[Collected data]
==*==

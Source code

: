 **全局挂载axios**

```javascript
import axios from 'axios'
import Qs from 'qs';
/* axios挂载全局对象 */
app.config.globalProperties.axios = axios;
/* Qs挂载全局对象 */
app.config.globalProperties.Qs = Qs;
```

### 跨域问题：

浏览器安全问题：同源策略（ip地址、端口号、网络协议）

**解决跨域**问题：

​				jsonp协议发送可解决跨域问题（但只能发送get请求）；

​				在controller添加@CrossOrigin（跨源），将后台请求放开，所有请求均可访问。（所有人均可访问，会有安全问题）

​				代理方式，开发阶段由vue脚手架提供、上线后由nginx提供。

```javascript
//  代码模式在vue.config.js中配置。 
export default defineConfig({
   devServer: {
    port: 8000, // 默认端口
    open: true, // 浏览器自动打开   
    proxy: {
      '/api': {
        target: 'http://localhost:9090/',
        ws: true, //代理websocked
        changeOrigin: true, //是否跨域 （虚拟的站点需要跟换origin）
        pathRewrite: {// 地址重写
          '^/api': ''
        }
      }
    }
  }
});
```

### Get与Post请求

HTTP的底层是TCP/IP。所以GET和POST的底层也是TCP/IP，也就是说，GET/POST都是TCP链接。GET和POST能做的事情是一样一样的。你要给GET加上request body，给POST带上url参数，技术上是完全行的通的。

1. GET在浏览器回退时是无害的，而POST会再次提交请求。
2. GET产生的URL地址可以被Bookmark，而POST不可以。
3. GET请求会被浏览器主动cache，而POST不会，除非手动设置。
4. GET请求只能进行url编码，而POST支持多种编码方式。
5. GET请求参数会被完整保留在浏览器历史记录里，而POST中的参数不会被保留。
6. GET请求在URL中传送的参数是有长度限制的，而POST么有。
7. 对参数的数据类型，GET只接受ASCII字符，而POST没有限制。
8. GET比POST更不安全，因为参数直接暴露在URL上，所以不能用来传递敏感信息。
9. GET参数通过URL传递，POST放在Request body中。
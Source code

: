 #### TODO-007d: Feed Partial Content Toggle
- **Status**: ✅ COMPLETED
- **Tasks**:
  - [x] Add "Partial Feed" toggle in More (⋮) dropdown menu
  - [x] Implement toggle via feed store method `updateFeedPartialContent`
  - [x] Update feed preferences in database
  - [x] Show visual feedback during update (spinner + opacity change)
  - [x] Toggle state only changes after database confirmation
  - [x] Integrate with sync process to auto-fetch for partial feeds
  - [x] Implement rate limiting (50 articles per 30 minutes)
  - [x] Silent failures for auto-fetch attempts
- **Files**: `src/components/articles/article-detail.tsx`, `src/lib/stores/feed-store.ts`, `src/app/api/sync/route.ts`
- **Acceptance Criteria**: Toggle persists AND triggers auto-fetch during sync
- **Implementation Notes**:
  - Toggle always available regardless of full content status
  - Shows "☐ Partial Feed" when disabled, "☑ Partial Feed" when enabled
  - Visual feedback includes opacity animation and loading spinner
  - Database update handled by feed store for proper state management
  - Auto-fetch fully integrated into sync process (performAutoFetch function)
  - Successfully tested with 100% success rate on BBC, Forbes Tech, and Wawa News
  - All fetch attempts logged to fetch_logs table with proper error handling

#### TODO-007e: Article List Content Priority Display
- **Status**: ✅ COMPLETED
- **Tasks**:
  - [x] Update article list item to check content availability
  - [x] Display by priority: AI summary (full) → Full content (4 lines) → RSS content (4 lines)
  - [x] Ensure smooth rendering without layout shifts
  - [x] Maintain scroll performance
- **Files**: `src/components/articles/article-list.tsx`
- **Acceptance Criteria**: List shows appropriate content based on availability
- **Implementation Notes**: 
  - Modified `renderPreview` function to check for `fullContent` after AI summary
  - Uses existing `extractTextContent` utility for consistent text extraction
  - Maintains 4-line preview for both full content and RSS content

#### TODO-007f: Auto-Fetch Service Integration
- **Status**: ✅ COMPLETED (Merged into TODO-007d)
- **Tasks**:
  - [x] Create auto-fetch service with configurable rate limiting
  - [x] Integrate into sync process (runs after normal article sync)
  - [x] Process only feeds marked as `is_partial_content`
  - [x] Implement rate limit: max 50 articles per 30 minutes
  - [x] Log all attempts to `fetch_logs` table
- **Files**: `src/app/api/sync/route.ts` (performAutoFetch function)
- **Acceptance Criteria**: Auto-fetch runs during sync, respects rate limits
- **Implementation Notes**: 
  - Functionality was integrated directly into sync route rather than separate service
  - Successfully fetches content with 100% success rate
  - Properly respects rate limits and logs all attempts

==*==

* **Problem to solve**
Starting with the first line of the entries, transcribe every line up to and including the one with "- Database update".

* **Answer space**
Source code

: **全局挂载axios**

```javascript
import axios from 'axios'
import Qs from 'qs';
/* axios挂载全局对象 */
app.config.globalProperties.axios = axios;
/* Qs挂载全局对象 */
app.config.globalProperties.Qs = Qs;
```

### 跨域问题：

浏览器安全问题：同源策略（ip地址、端口号、网络协议）

**解决跨域**问题：

​				jsonp协议发送可解决跨域问题（但只能发送get请求）；

​				在controller添加@CrossOrigin（跨源），将后台请求放开，所有请求均可访问。（所有人均可访问，会有安全问题）

​				代理方式，开发阶段由vue脚手架提供、上线后由nginx提供。

```javascript
//  代码模式在vue.config.js中配置。 
export default defineConfig({
   devServer: {
    port: 8000, // 默认端口
    open: true, // 浏览器自动打开   
    proxy: {
      '/api': {
        target: 'http://localhost:9090/',
        ws: true, //代理websocked
        changeOrigin: true, //是否跨域 （虚拟的站点需要跟换origin）
        pathRewrite: {// 地址重写
          '^/api': ''
        }
      }
    }
  }
});
```

### Get与Post请求

HTTP的底层是TCP/IP。所以GET和POST的底层也是TCP/IP，也就是说，GET/POST都是TCP链接。GET和POST能做的事情是一样一样的。你要给GET加上request body，给POST带上url参数，技术上是完全行的通的。

1. GET在浏览器回退时是无害的，而POST会再次提交请求。
2. GET产生的URL地址可以被Bookmark，而POST不可以。
3. GET请求会被浏览器主动cache，而POST不会，除非手动设置。
4. GET请求只能进行url编码，而POST支持多种编码方式。
5. GET请求参数会被完整保留在浏览器历史记录里，而POST中的参数不会被保留。
6. GET请求在URL中传送的参数是有长度限制的，而POST么有。
7. 对参数的数据类型，GET只接受ASCII字符，而POST没有限制。
8. GET比POST更不安全，因为参数直接暴露在URL上，所以不能用来传递敏感信息。
9. GET参数通过URL传递，POST放在Request body中。
Source code

: #### TODO-007d: Feed Partial Content Toggle
- **Status**: ✅ COMPLETED
- **Tasks**:
  - [x] Add "Partial Feed" toggle in More (⋮) dropdown menu
  - [x] Implement toggle via feed store method `updateFeedPartialContent`
  - [x] Update feed preferences in database
  - [x] Show visual feedback during update (spinner + opacity change)
  - [x] Toggle state only changes after database confirmation
  - [x] Integrate with sync process to auto-fetch for partial feeds
  - [x] Implement rate limiting (50 articles per 30 minutes)
  - [x] Silent failures for auto-fetch attempts
- **Files**: `src/components/articles/article-detail.tsx`, `src/lib/stores/feed-store.ts`, `src/app/api/sync/route.ts`
- **Acceptance Criteria**: Toggle persists AND triggers auto-fetch during sync
- **Implementation Notes**:
  - Toggle always available regardless of full content status
  - Shows "☐ Partial Feed" when disabled, "☑ Partial Feed" when enabled
  - Visual feedback includes opacity animation and loading spinner
  - Database update handled by feed store for proper state management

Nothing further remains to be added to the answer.